The dramatic and unexpected decision by the British to vote, in their biggest single vote for anything in their history, to leave the European Union could be the most important decision they have taken since World War II.
But here is another question: apart from what this vote means for Britain, what does it mean for Europe?
Of course, the European Union is not Europe.
There are now no end of predictions of the death of the EU.
History teaches us that if something is unsustainable, ultimately it will not be sustained.
The judgment of Charles Grant, the director of the Centre for European Reform, was widely quoted: “Brexit is a momentous event in the history of Europe and from now on the narrative will be one of disintegration, not integration.”
Henry Kissinger, in the wake of Brexit, declared that the European vision had developed a “sclerotic character”.
He urged the EU and Britain to find amicable terms for a new relationship, so that Britain and the EU could return to their historical role as shapers of the international order.
But here even the great sage of American strategic calculation may be making a characteristic error.
The EU is in crisis. More importantly, Europe itself is in crisis. There is even talk of the death of Europe.
Yet hope may lie in the very fact that Europe is not the EU, and the EU is not Europe.
The salvation of Europe, the reassertion of Europe, may eventually lie, if not in the death of the EU, at least in the heavy reform of the EU, so that it becomes a much more modest project with much less power.
Here is another paradox. An EU with less power would most likely produce a Europe with more power.
Europe is a region beset by crisis and stagnation. It is in trouble on multiple fronts. All of its troubles are exacerbated by the EU. If the EU could be diminished in an orderly way, Europe could prosper, and lead, again.
Nothing is harder in international relations than arranging an amicable divorce.
The only thing harder is perhaps reforming an organisation, which has become overweening and counterproductive, towards more modest aims and functions. And hardest of all is putting a terminal organisation to sleep.
Consider the two great European counter-models. Czechoslovakia decided it wanted to be what it always really was, two nations. So it became the Czech Republic and Slovakia.
The bust-up had its elements of bitterness and many tense negotiations over resources, reciprocal obligations and the like. But it was well handled and the two nations have both prospered.
By contrast, at the end of the Cold War no fiction was more widely held than the idea that Yugoslavia should remain a single nation. The result was the Balkan Wars and all the death and misery they entailed.
The EU, of course, was completely impotent in this crisis, which was solved eventually by American power.
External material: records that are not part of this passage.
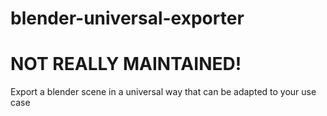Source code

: # blender-universal-exporter

# NOT REALLY MAINTAINED!

Export a blender scene in a universal way that can be adapted to your use case

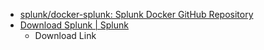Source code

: 

- [splunk/docker\-splunk: Splunk Docker GitHub Repository](https://github.com/splunk/docker-splunk)
- [Download Splunk \| Splunk](https://www.splunk.com/pt_br/goto/Download_4_2)
    - Download Link
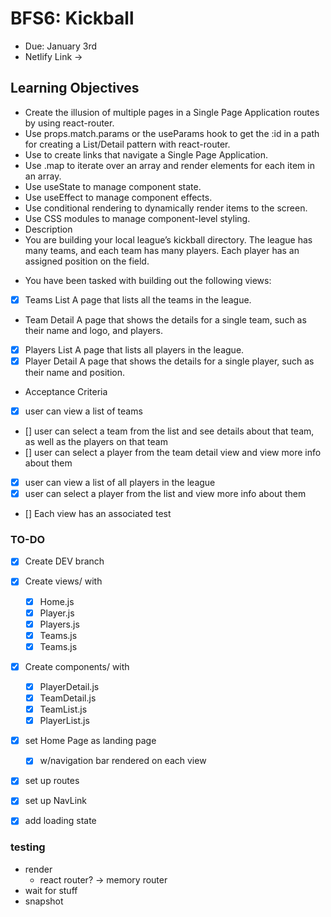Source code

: # BFS6: Kickball

- Due: January 3rd
- Netlify Link -> 

## Learning Objectives

- Create the illusion of multiple pages in a Single Page Application routes by using react-router.
- Use props.match.params or the useParams hook to get the :id in a path for creating a List/Detail pattern with react-router.
- Use <Link> to create links that navigate a Single Page Application.
- Use .map to iterate over an array and render elements for each item in an array.
- Use useState to manage component state.
- Use useEffect to manage component effects.
- Use conditional rendering to dynamically render items to the screen.
- Use CSS modules to manage component-level styling.
- Description
- You are building your local league’s kickball directory. The league has many teams, and each team has many players. Each player has an assigned position on the field.

* You have been tasked with building out the following views:

- [X] Teams List
  A page that lists all the teams in the league.
- Team Detail
  A page that shows the details for a single team, such as their name and logo, and players.
- [x] Players List
  A page that lists all players in the league.
- [x] Player Detail
  A page that shows the details for a single player, such as their name and position.

* Acceptance Criteria

- [x] user can view a list of teams
- [] user can select a team from the list and see details about that team, as well as the players on that team
- [] user can select a player from the team detail view and view more info about them
- [x] user can view a list of all players in the league
- [x] user can select a player from the list and view more info about them
- [] Each view has an associated test

### TO-DO

- [x] Create DEV branch
- [x] Create views/ with
  - [x] Home.js
  - [x] Player.js
  - [x] Players.js
  - [x] Teams.js
  - [x] Teams.js
- [x] Create components/ with
  - [x] PlayerDetail.js
  - [x] TeamDetail.js
  - [x] TeamList.js
  - [x] PlayerList.js

- [x] set Home Page as landing page
  - [x] w/navigation bar rendered on each view
- [x] set up routes
- [x] set up NavLink


- [x] add loading state

### testing
- render
  - react router? -> memory router
- wait for stuff
- snapshot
So will Brexit look metaphorically (hopefully there will be no bullets anywhere) more like the velvet divorce of Czechoslovakia or the economic equivalent of the Balkan wars?
While all attention naturally focuses on Britain, it is important to see the wider European crisis.
Unemployment in Spain, one of Europe’s biggest economies, is running at 20 per cent. Youth unemployment is 45 per cent.
The Italian economy is not yet the size it was before the Global Financial Crisis.
Across the eurozone area, those 19 nations which use the euro as their common currency, unemployment averages 10 per cent, though this is a disguised figure which understates the problem and the corrosive social reality of long-term idleness. Europe has built an economic model, with its rigid labour laws, that guarantees chronic high unemployment.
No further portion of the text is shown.